What do such changes mean for the firm? They imply a need to create differential advantage on other than a price basis. 3 They support the creation of preferences through aggressive, integrated marketing programs; by adjusting the goods and service mix, the communications mix, and the distribution mix of the firm to bring them into line with consumer wants and needs and so assure a market niche and satisfactory profit position. They stress the pivotal role of innovation in the management of corporate resources.These changes also indicate that in reality management's attempt to create advantage does not stem from a drive to develop a monopoly, as critics have suggested. Rather, it is rooted in the desire to compete successfully. In using marketing strategies to create differential advantage, management is concerned with competitors and their activities and not the establishment of a monopoly. For each innovation they expect counter-innovations. Management expects that differential advantage will eventually be eroded by counter-moves of competitors.Gaining consumer acceptance of new products or services, especially radically new ones, is a difficult challenge confronting marketing managers in creating differential advantage. It requires: 1. that consumers be so motivated that they will acquire new patterns of thought, new habits, even new skills, that are necessary for the acceptance and use of the new product in a favorable manner.

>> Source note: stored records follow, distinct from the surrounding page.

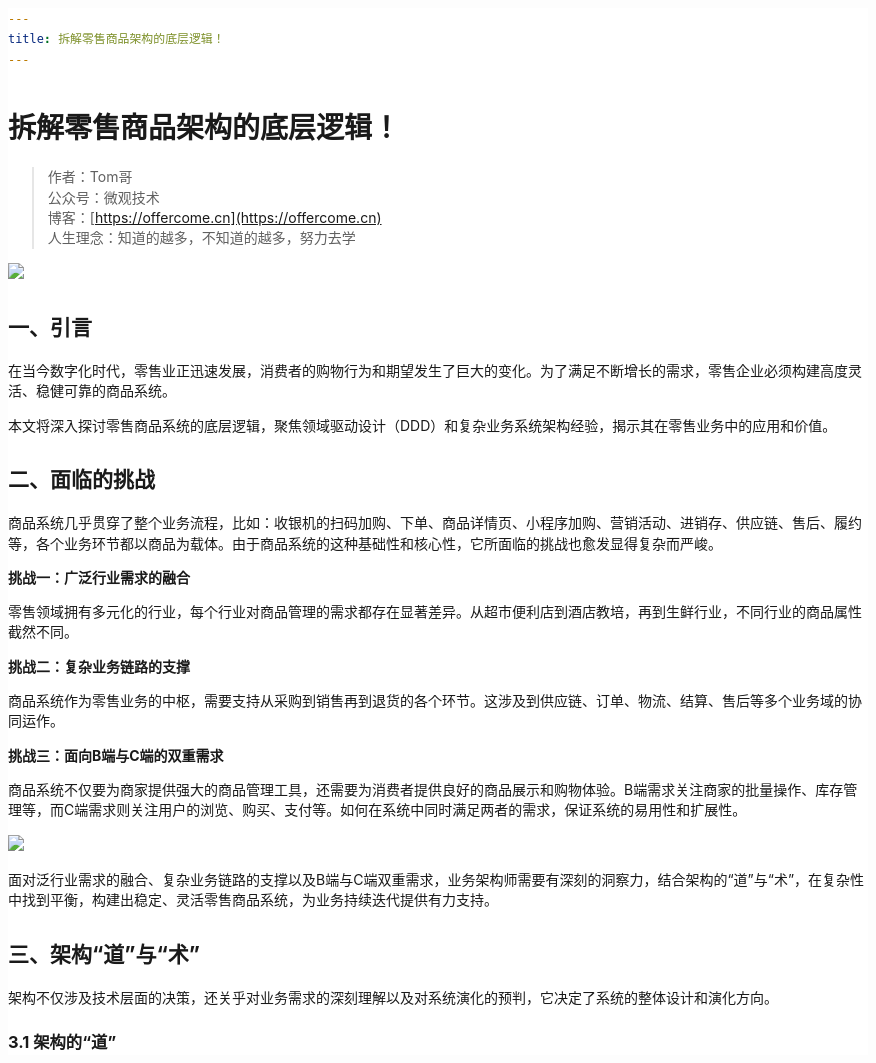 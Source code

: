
 ```yaml
---
title: 拆解零售商品架构的底层逻辑！
---
```


# 拆解零售商品架构的底层逻辑！


> 作者：Tom哥
> <br/>公众号：微观技术
> <br/> 博客：[https://offercome.cn](https://offercome.cn)
> <br/> 人生理念：知道的越多，不知道的越多，努力去学


<img src="https://offercome.cn/images/sqb/1.png">

## 一、引言

在当今数字化时代，零售业正迅速发展，消费者的购物行为和期望发生了巨大的变化。为了满足不断增长的需求，零售企业必须构建高度灵活、稳健可靠的商品系统。

本文将深入探讨零售商品系统的底层逻辑，聚焦领域驱动设计（DDD）和复杂业务系统架构经验，揭示其在零售业务中的应用和价值。



## 二、面临的挑战

商品系统几乎贯穿了整个业务流程，比如：收银机的扫码加购、下单、商品详情页、小程序加购、营销活动、进销存、供应链、售后、履约等，各个业务环节都以商品为载体。由于商品系统的这种基础性和核心性，它所面临的挑战也愈发显得复杂而严峻。

**挑战一：广泛行业需求的融合**

零售领域拥有多元化的行业，每个行业对商品管理的需求都存在显著差异。从超市便利店到酒店教培，再到生鲜行业，不同行业的商品属性截然不同。

**挑战二：复杂业务链路的支撑**

商品系统作为零售业务的中枢，需要支持从采购到销售再到退货的各个环节。这涉及到供应链、订单、物流、结算、售后等多个业务域的协同运作。

**挑战三：面向B端与C端的双重需求**

商品系统不仅要为商家提供强大的商品管理工具，还需要为消费者提供良好的商品展示和购物体验。B端需求关注商家的批量操作、库存管理等，而C端需求则关注用户的浏览、购买、支付等。如何在系统中同时满足两者的需求，保证系统的易用性和扩展性。

<img src="https://offercome.cn/images/sqb/2.png">

面对泛行业需求的融合、复杂业务链路的支撑以及B端与C端双重需求，业务架构师需要有深刻的洞察力，结合架构的“道”与“术”，在复杂性中找到平衡，构建出稳定、灵活零售商品系统，为业务持续迭代提供有力支持。




## 三、架构“道”与“术”


架构不仅涉及技术层面的决策，还关乎对业务需求的深刻理解以及对系统演化的预判，它决定了系统的整体设计和演化方向。

### 3.1 架构的“道”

2. that the assistance in developing the attitudes and skills will be furnished by the members of the marketing system including manufacturers, wholesalers, retailers, and advertising and other facilitating agencies.

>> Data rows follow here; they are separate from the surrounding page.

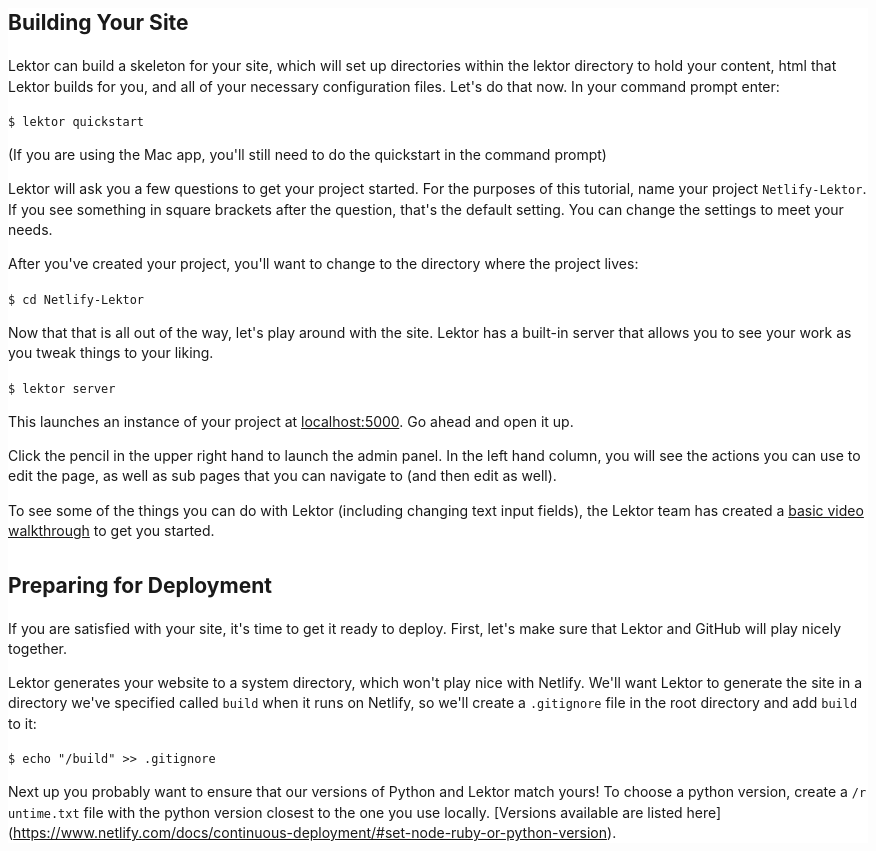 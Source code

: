 ## **Building Your Site**

Lektor can build a skeleton for your site, which will set up directories within the lektor directory to hold your content, html that Lektor builds for you, and all of your necessary configuration files. Let's do that now. In your command prompt enter:

```
$ lektor quickstart
```

(If you are using the Mac app, you'll still need to do the quickstart in the command prompt)

Lektor will ask you a few questions to get your project started. For the purposes of this tutorial, name your project `Netlify-Lektor`. If you see something in square brackets after the question, that's the default setting. You can change the settings to meet your needs.

After you've created your project, you'll want to change to the directory where the project lives:

```
$ cd Netlify-Lektor
```

Now that that is all out of the way, let's play around with the site. Lektor has a built-in server that allows you to see your work as you tweak things to your liking.

```
$ lektor server
```

This launches an instance of your project at [localhost:5000](http://localhost:5000). Go ahead and open it up.

Click the pencil in the upper right hand to launch the admin panel. In the left hand column, you will see the actions you can use to edit the page, as well as sub pages that you can navigate to (and then edit as well).

To see some of the things you can do with Lektor (including changing text input fields), the Lektor team has created a [basic video walkthrough](https://youtu.be/lTWTCwuPdrU?t=1m15s) to get you started.

## **Preparing for Deployment**

If you are satisfied with your site, it's time to get it ready to deploy. First, let's make sure that Lektor and GitHub will play nicely together.

Lektor generates your website to a system directory, which won't play nice with Netlify. We'll want Lektor to generate the site in a directory we've specified called `build` when it runs on Netlify, so we'll create a `.gitignore` file in the root directory and add `build` to it:

```
$ echo "/build" >> .gitignore
```

Next up you probably want to ensure that our versions of Python and Lektor match yours!  To choose a python version, create a `/runtime.txt` file with the python version closest to the one you use locally.  [Versions available are listed here]  (https://www.netlify.com/docs/continuous-deployment/#set-node-ruby-or-python-version).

3. that in some cases attempts be made to alter cues in the consumers' environment which elicit the types of consumer behavior that are unfavorable to the product.
4. that consumers' reward systems must be understood so that changes are encouraged by rewarding the consumer for adopting new patterns.

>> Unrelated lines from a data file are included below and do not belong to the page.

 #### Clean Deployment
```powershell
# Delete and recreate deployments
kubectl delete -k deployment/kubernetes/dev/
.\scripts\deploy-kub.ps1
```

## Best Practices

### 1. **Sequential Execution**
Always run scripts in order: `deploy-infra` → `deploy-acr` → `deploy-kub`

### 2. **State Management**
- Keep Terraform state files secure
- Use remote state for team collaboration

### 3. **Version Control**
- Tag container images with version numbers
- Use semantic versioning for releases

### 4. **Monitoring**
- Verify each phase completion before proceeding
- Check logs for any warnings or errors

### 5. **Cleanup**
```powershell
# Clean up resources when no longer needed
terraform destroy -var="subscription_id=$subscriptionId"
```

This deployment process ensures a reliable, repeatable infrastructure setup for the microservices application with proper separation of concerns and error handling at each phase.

Companies today are competing for much different types of markets than they have in the past. They are no longer competing to provide ample food, shelter, and clothing. Ours is an economy of plenty which has, in great measure, met the demands of basic physical needs. As a result, competition, market expansion, and the creation of differential advantage, to a large extent, become vertical in nature rather than horizontal. New markets must be found in terms of types of food, types of clothing, types of shelter, and types of recreation. An opportunity exists, therefore, for upgrading the tastes, the desires, and acts of consumers. Marketing through programmed innovation on a vertical plane can become a significant cultural, and civilizing force.
It has been suggested that the next competitive frontier facing business is an inner one. It is the market of the mind and the personal development of consumers. Competition and innovation may be geared to filling the needs of this inner frontier. One of the roles of marketing in the future may be that of encouraging increasing expenditures, of both dollars and time, to develop consumers intellectually, socially, and morally. Hence, during a period of increasing leisure, and abundance, competition, through marketing, may well become a significant cultural stimulus. It may provide the impetus for the improvement of consumer tastes. It may afford an increase in consumer cognizance and appreciation of aesthetic values. Competition, then, may be pursued on a cultural plane. If this occurs, marketing, innovation, and competition may become driving forces for the cultural development of society.